十六夜(いざよい)は、今年、9月14日だったそうだ。中秋の名月、つまり十五夜の翌日である。今年はもうとっくに過ぎてしまった。

なんでもそうだが、大事な日の翌日は、ホッとするものだ。指折り数えて準備を進めてきた嬉しい日も、乗り越えなくてはならない嫌な日も、当日までのプレッシャーはポコンと外れて、肩の荷がスッと軽くなる。

ホッとした時、一息つくために何を飲むか。ビール?コーヒー?緑茶?タピオカミルクティ?わたしは紅茶派なのだが、オットはオレンジジュースを選ぶことが多い。わたしは市販のオレンジジュースが苦手。やたら甘くてひどく酸っぱくて、キュッと飲んだら頰の内側の筋肉がキーッとこわばるあの感じ。なんでホッとしたいのに、オレンジジュースを飲むのか意味がわからない。

子どもの頃、大人の宴会に同席する時、決まってオレンジジュースが用意してあった。銘柄は大抵「ファンタ」と「バヤリース」だった。たまに「プラッシー」というレアものが出た。特に田舎では、液体やビンの色のせいか「女の子はファンタオレンジ、男の子はファンタグレープ、もしくはコーラかスプライト」みたいな不文律があり、女の子には飲み物が一択しかないことにムカついた。

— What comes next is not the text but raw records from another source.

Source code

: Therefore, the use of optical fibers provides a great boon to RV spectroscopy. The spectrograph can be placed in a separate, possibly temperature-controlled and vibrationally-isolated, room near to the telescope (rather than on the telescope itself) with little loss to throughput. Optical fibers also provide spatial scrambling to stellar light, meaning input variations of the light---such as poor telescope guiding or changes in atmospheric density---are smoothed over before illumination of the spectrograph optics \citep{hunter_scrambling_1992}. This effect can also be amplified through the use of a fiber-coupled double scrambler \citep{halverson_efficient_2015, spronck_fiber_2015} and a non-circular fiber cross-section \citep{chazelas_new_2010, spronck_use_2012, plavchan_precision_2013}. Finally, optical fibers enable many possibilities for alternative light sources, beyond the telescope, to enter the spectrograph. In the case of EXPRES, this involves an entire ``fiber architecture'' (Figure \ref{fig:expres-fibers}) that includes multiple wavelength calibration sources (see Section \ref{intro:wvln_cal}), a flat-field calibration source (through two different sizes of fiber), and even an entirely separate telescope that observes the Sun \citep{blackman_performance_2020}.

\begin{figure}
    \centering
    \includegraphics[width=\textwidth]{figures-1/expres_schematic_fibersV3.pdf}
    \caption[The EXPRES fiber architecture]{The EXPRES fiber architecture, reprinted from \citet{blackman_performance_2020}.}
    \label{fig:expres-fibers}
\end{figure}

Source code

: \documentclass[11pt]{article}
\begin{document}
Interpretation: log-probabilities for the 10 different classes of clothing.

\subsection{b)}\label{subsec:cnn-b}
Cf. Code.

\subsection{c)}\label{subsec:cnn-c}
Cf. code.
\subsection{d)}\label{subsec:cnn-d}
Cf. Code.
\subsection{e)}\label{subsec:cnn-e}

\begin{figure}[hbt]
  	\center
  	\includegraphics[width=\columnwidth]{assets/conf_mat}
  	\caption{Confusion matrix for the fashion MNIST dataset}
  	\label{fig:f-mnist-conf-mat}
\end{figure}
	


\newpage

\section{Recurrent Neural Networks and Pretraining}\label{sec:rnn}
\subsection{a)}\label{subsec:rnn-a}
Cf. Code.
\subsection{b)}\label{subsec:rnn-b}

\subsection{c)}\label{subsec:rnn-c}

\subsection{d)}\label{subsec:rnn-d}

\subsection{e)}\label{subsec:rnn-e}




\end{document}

わたしは「イメージで選ぶな。好みを聞いてくれ」と内心思っていた。

もちろん、出されたものはありがたく頂戴するのだが、「これじゃない何かを飲みたい」といつも考えていた。しかしそれは、「コーラ」でも「スプライト」でもなく、なにかこう、あっさりとした後味の、ごはんやおかずにも合う飲み物であってほしい。なぜに大人は自分たちがビールを飲むからといって、子どもたちにジュースを飲ませるのだろうか。自分たちだけ特別な楽しい時間を過ごすのが後ろめたくて、子どもにも普段の食卓には上らないジュースを飲ませてそれを免罪符としているのか。あるいは、お前らも特別感が欲しいだろう、よしよし、ジュースを飲ませてやるぞ、今日は特別だぞ、という施し?どちらにせよ、「飲みたいでしょ」と言われると「別に…」と女優ばりに言ってみたくなる。ただ、それをやってしまうと次のチャンスさえもなくなってしまうので、他の子と同じように「うん」と言ってみたり「ありがとう」と答えたりした。しかしそれは処世術とは程遠く、敗北感がつきまとっていた。大人になって「別にお茶か水でいいじゃん」と思ったが、それに気づくのが遅過ぎた。

わが家の冷蔵庫には、ジュースは常備していない。特別な時だけだ。しかしオットは風呂上がりにジュースを飲みたがる。深夜に映画を見ていても、「ジュース飲もうっと」と言って近くの自販機まで買いに行く。昨夜も500ml入りの炭酸ジュースを買ってきた。どう考えても午前0時過ぎの胃袋には、多すぎると思った。それに糖分摂り過ぎだよ。

今朝起きてきたら、台所にその缶ジュースが置いてあった。持ち上げるとズシリと重い。やっぱり残している。ほらねー。捨てるよー、と思ったが、うっかり忘れてそのまま置いておいた。

今日の午前中は半休で、家にいたオットはせっせとパソコンでメールチェックなどをしたのち、おもむろに飲み残しのジュースを飲み始めた。グビグビグビ。缶はカタンとテーブルに置かれた。

「今日、歓迎会で遅くなる。ウニのパスタが有名なお店だって」と苦々しく言った。オットは海産物が苦手で、特にカニ・タコ・エビ・ウニは嫌いだ。「食えんぞ」と呟いて出かけて行くオットを見送りながら、どうしてオットはみんなが好きそうなものを苦手にしているんだろうかと思った。だから宴会になると、食べるものがない。いつもそうだ。そもそもお酒があまり飲めないので、宴会ではオレンジジュースばかり飲んでいる。以前、それを見てかわいそうに、と思ってそう言ったことがある。するとオットが「別に。オレは好きなオレンジジュースが飲めて幸せ」と答えた。なるほど。わたしの方がずいぶん傲慢だったな。

十六夜の話からずいぶん着地点がズレてしまったが、今日はここで。